*** Opening INPUT MATERIAL ***

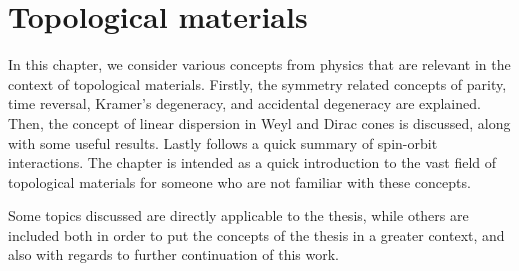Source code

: \documentclass[
paper=B5,
]{scrbook}
\begin{document}
% 
\frontmatter
\tableofcontents

\mainmatter
\chapter{Topological materials}
In this chapter, we consider various concepts from physics that are relevant in the context of topological materials.
Firstly, the symmetry related concepts of parity, time reversal, Kramer's degeneracy, and accidental degeneracy are explained.
Then, the concept of linear dispersion in Weyl and Dirac cones is discussed, along with some useful results.
Lastly follows a quick summary of spin-orbit interactions.
The chapter is intended as a quick introduction to the vast field of topological materials for someone who are not familiar with these concepts.

Some topics discussed are directly applicable to the thesis, while others are included both in order to put the concepts of the thesis in a greater context, and also with regards to further continuation of this work.








% 

% 

% 
% 
% 
% 
\end{document}
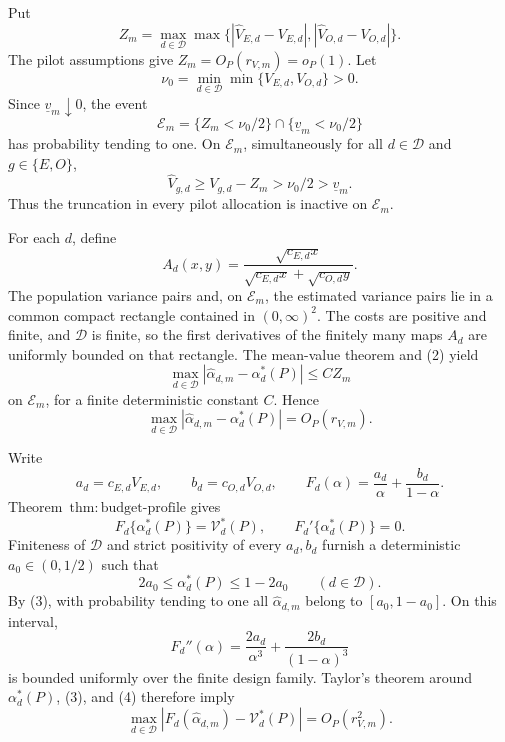 Put
\[
 Z_m=\max_{d\in\mathcal D}\max\bigl\{
 |\widehat V_{E,d}-V_{E,d}|,
 |\widehat V_{O,d}-V_{O,d}|\bigr\}.
\]
The pilot assumptions give \(Z_m=O_P(r_{V,m})=o_P(1)\).  Let
\[
 \nu_0=\min_{d\in\mathcal D}\min\{V_{E,d},V_{O,d}\}>0.
\]
Since \(\underline v_m\downarrow0\), the event
\[
 \mathcal E_m=\{Z_m<\nu_0/2\}\cap\{\underline v_m<\nu_0/2\} \tag{1}
\]
has probability tending to one.  On \(\mathcal E_m\), simultaneously for all \(d\in\mathcal D\) and \(g\in\{E,O\}\),
\[
 \widehat V_{g,d}\ge V_{g,d}-Z_m>\nu_0/2>\underline v_m. \tag{2}
\]
Thus the truncation in every pilot allocation is inactive on \(\mathcal E_m\).

For each \(d\), define
\[
 A_d(x,y)=
 \frac{\sqrt{c_{E,d}x}}
 {\sqrt{c_{E,d}x}+\sqrt{c_{O,d}y}}.
\]
The population variance pairs and, on \(\mathcal E_m\), the estimated variance pairs lie in a common compact rectangle contained in \((0,\infty)^2\).  The costs are positive and finite, and \(\mathcal D\) is finite, so the first derivatives of the finitely many maps \(A_d\) are uniformly bounded on that rectangle.  The mean-value theorem and (2) yield
\[
 \max_{d\in\mathcal D}
 |\widehat\alpha_{d,m}-\alpha_d^*(P)|
 \le C Z_m
\]
on \(\mathcal E_m\), for a finite deterministic constant \(C\).  Hence
\[
 \max_{d\in\mathcal D}
 |\widehat\alpha_{d,m}-\alpha_d^*(P)|
 =O_P(r_{V,m}). \tag{3}
\]

Write
\[
 a_d=c_{E,d}V_{E,d},\qquad b_d=c_{O,d}V_{O,d},\qquad
 F_d(\alpha)=\frac{a_d}{\alpha}+\frac{b_d}{1-\alpha}.
\]
Theorem~\(\mathrm{thm{:}budget\text{-}profile}\) gives
\[
 F_d\{\alpha_d^*(P)\}=\mathcal V_d^*(P),
 \qquad F_d'\{\alpha_d^*(P)\}=0. \tag{4}
\]
Finiteness of \(\mathcal D\) and strict positivity of every \(a_d,b_d\) furnish a deterministic \(a_0\in(0,1/2)\) such that
\[
 2a_0\le\alpha_d^*(P)\le1-2a_0
 \qquad(d\in\mathcal D).
\]
By (3), with probability tending to one all \(\widehat\alpha_{d,m}\) belong to \([a_0,1-a_0]\).  On this interval,
\[
 F_d''(\alpha)=\frac{2a_d}{\alpha^3}
 +\frac{2b_d}{(1-\alpha)^3}
\]
is bounded uniformly over the finite design family.  Taylor's theorem around \(\alpha_d^*(P)\), (3), and (4) therefore imply
\[
 \max_{d\in\mathcal D}
 \left|F_d(\widehat\alpha_{d,m})-\mathcal V_d^*(P)\right|
 =O_P(r_{V,m}^2). \tag{5}
\]

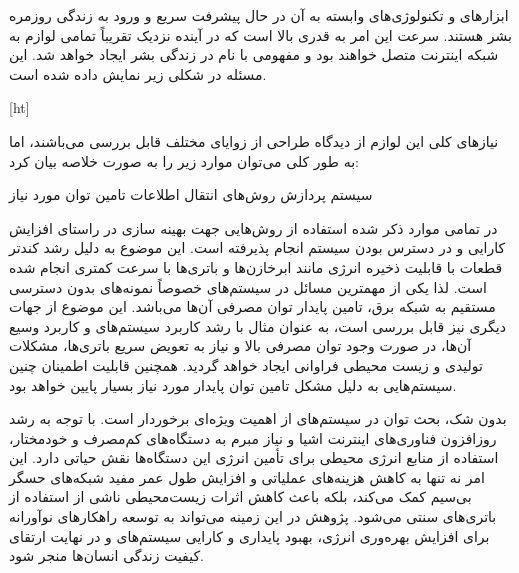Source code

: 
\label{فصل۱:مقدمه}


ابزارهای  و تکنولوژی‌های وابسته به آن در حال پیشرفت سریع و ورود به زندگی روزمره بشر هستند. سرعت این امر به قدری بالا است که در آینده نزدیک تقریباً تمامی لوازم به شبکه اینترنت متصل خواهند بود و مفهومی با نام  در زندگی بشر ایجاد خواهد شد. این مسئله در شکلی زیر نمایش داده شده است.

[ht]



نیازهای کلی این لوازم از دیدگاه طراحی از زوایای مختلف قابل بررسی می‌باشند، اما به طور کلی می‌توان موارد زیر را به صورت خلاصه بیان کرد:


 سیستم پردازش
 روش‌های انتقال اطلاعات
 تامین توان مورد نیاز



در تمامی موارد ذکر شده استفاده از روش‌هایی جهت بهینه سازی در راستای افزایش کارایی و در دسترس بودن سیستم انجام پذیرفته است. این موضوع به دلیل رشد کندتر قطعات با قابلیت ذخیره انرژی مانند ابرخازن‌ها و باتری‌ها با سرعت کمتری انجام شده است. لذا یکی از مهمترین مسائل در سیستم‌های  خصوصاً نمونه‌های بدون دسترسی مستقیم به شبکه برق، تامین پایدار توان مصرفی آن‌ها می‌باشد. این موضوع از جهات دیگری نیز قابل بررسی است، به عنوان مثال با رشد کاربرد سیستم‌های  و کاربرد وسیع آن‌ها، در صورت وجود توان مصرفی بالا و نیاز به تعویض سریع باتری‌ها، مشکلات تولیدی و زیست محیطی فراوانی ایجاد خواهد گردید. همچنین قابلیت اطمینان چنین سیستم‌هایی به دلیل مشکل تامین توان پایدار مورد نیاز بسیار پایین خواهد بود.



بدون شک، بحث توان در سیستم‌های  از اهمیت ویژه‌ای برخوردار است. با توجه به رشد روزافزون فناوری‌های اینترنت اشیا و نیاز مبرم به دستگاه‌های کم‌مصرف و خودمختار، استفاده از منابع انرژی محیطی برای تأمین انرژی این دستگاه‌ها نقش حیاتی دارد. این امر نه تنها به کاهش هزینه‌های عملیاتی و افزایش طول عمر مفید شبکه‌های حسگر بی‌سیم کمک می‌کند، بلکه باعث کاهش اثرات زیست‌محیطی ناشی از استفاده از باتری‌های سنتی می‌شود. پژوهش در این زمینه می‌تواند به توسعه راهکارهای نوآورانه برای افزایش بهره‌وری انرژی، بهبود پایداری و کارایی سیستم‌های  و در نهایت ارتقای کیفیت زندگی انسان‌ها منجر شود.



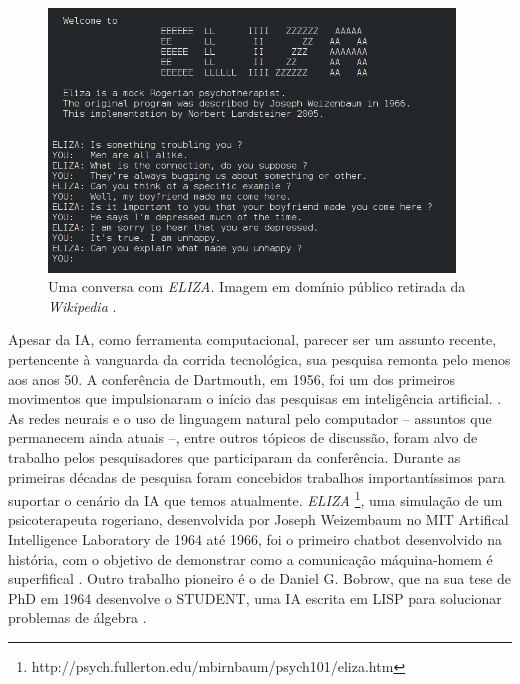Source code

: \documentclass[12pt, a4paper]{article}
\begin{document}
\begin{figure}[ht!]
	\centering
	\includegraphics[width=\textwidth, height=7cm, keepaspectratio=true]{fig/eliza}
	\caption{
		Uma conversa com \emph{ELIZA}. Imagem em domínio público retirada da \emph{Wikipedia}
		\cite{wikipedia_eliza}.
	}
\end{figure}

Apesar da IA, como ferramenta computacional, parecer ser um assunto recente, 
pertencente à vanguarda da corrida tecnológica, sua pesquisa
remonta pelo menos aos anos 50.
A conferência de Dartmouth, em 1956, foi um dos primeiros movimentos que impulsionaram o início das 
pesquisas em inteligência artificial. \cite{dartmouth}.
As redes neurais e o uso de linguagem natural pelo computador -- assuntos que permanecem ainda atuais --, entre outros tópicos de discussão,
foram alvo de trabalho pelos pesquisadores que participaram da conferência. 
Durante as primeiras décadas de pesquisa foram concebidos trabalhos importantíssimos para suportar o cenário da IA que temos atualmente.
\emph{ELIZA} \footnote{http://psych.fullerton.edu/mbirnbaum/psych101/eliza.htm}, 
uma simulação de um psicoterapeuta rogeriano, desenvolvida por Joseph Weizembaum no MIT Artifical Intelligence Laboratory de 1964 até 1966,
foi o primeiro chatbot desenvolvido na história, com o objetivo de demonstrar como a comunicação máquina-homem é superfifical \cite{wiezembaum}.
Outro trabalho pioneiro é o de Daniel G. Bobrow, que na sua tese de PhD em 1964 desenvolve o STUDENT, uma IA escrita em LISP para solucionar problemas
de álgebra \cite{student}.
\end{document}
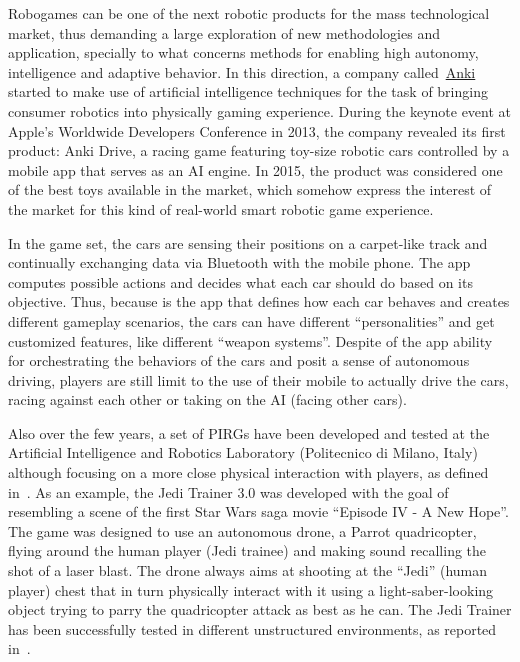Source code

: Robogames can be one of the next robotic products for the mass technological market, thus demanding a large exploration of new methodologies and application, specially to what concerns methods for enabling high autonomy, intelligence and adaptive behavior. In this direction, a company called~\href{https://anki.com/en-us}{Anki} started to make use of artificial intelligence techniques for the task of bringing consumer robotics into physically gaming experience. During the keynote event at Apple's Worldwide Developers Conference in 2013, the company revealed its first product: Anki Drive, a racing game featuring toy-size robotic cars controlled by a mobile app that serves as an AI engine. In 2015, the product was considered one of the best toys available in the market, which somehow express the interest of the market for this kind of real-world smart robotic game experience. 

In the game set, the cars are sensing their positions on a carpet-like track and continually exchanging data via Bluetooth with the mobile phone. The app computes possible actions and decides what each car should do based on its objective. Thus, because is the app that defines how each car behaves and creates different gameplay scenarios, the cars can have different ``personalities'' and get customized features, like different ``weapon systems''. Despite of the app ability for orchestrating the behaviors of the cars and posit a sense of autonomous driving, players are still limit to the use of their mobile to actually drive the cars, racing against each other or taking on the AI (facing other cars).

Also over the few years, a set of PIRGs have been developed and tested at the Artificial Intelligence and Robotics Laboratory (Politecnico di Milano, Italy) although focusing on a more close physical interaction with players, as defined in~\cite{martinoia_physically_2013}. As an example, the Jedi Trainer 3.0 was developed with the goal of resembling a scene of the first Star Wars saga movie ``Episode IV - A New Hope''. The game was designed to use an autonomous drone, a Parrot quadricopter, flying around the human player (Jedi trainee) and making sound recalling the shot of a laser blast. The drone always aims at shooting at the ``Jedi'' (human player) chest that in turn physically interact with it using a light-saber-looking object trying to parry the quadricopter attack as best as he can. The Jedi Trainer has been successfully tested in different unstructured environments, as reported in~\cite{bonarini_timing_2014,martinoia_physically_2013}.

*** Closing INPUT MATERIAL ***

TASK DESCRIPTION:
List, from the entries above, every line in which the word "زندگی" shows up.

EXERCISE ANSWER:
ابزارهای  و تکنولوژی‌های وابسته به آن در حال پیشرفت سریع و ورود به زندگی روزمره بشر هستند. سرعت این امر به قدری بالا است که در آینده نزدیک تقریباً تمامی لوازم به شبکه اینترنت متصل خواهند بود و مفهومی با نام  در زندگی بشر ایجاد خواهد شد. این مسئله در شکلی زیر نمایش داده شده است.
بدون شک، بحث توان در سیستم‌های  از اهمیت ویژه‌ای برخوردار است. با توجه به رشد روزافزون فناوری‌های اینترنت اشیا و نیاز مبرم به دستگاه‌های کم‌مصرف و خودمختار، استفاده از منابع انرژی محیطی برای تأمین انرژی این دستگاه‌ها نقش حیاتی دارد. این امر نه تنها به کاهش هزینه‌های عملیاتی و افزایش طول عمر مفید شبکه‌های حسگر بی‌سیم کمک می‌کند، بلکه باعث کاهش اثرات زیست‌محیطی ناشی از استفاده از باتری‌های سنتی می‌شود. پژوهش در این زمینه می‌تواند به توسعه راهکارهای نوآورانه برای افزایش بهره‌وری انرژی، بهبود پایداری و کارایی سیستم‌های  و در نهایت ارتقای کیفیت زندگی انسان‌ها منجر شود.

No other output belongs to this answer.